[Data items]
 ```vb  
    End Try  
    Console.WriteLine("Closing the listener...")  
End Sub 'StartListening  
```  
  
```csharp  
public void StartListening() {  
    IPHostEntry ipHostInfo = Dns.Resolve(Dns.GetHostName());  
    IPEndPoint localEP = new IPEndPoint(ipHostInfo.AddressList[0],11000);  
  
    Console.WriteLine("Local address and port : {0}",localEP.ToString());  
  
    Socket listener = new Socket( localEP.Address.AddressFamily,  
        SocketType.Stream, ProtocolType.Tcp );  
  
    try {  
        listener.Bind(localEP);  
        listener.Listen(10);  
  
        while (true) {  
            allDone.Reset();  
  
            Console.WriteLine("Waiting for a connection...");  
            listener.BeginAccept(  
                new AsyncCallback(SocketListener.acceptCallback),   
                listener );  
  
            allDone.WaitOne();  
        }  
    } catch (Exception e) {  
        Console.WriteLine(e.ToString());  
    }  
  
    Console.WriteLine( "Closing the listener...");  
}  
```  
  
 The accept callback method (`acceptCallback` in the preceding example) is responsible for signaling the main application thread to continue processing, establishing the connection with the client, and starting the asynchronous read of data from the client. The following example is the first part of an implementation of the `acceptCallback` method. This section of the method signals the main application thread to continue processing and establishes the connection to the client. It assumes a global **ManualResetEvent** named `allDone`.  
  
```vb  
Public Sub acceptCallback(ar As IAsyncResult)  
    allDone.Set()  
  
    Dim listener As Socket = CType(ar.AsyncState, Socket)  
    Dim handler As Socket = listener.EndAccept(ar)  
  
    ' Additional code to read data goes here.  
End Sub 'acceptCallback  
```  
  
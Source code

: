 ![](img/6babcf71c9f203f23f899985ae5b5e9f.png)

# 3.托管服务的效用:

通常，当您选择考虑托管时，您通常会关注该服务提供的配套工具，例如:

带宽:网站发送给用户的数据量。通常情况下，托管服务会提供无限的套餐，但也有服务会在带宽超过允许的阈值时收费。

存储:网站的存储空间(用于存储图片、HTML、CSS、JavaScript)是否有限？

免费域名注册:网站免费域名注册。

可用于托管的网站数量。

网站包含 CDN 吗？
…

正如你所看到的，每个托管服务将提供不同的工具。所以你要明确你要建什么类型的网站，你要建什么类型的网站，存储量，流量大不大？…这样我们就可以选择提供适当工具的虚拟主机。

• [TASK INSTRUCTIONS]:
Determine how many lines above contain "localEP" as a word or string. Give the number alone.

• [THE ANSWER]:
4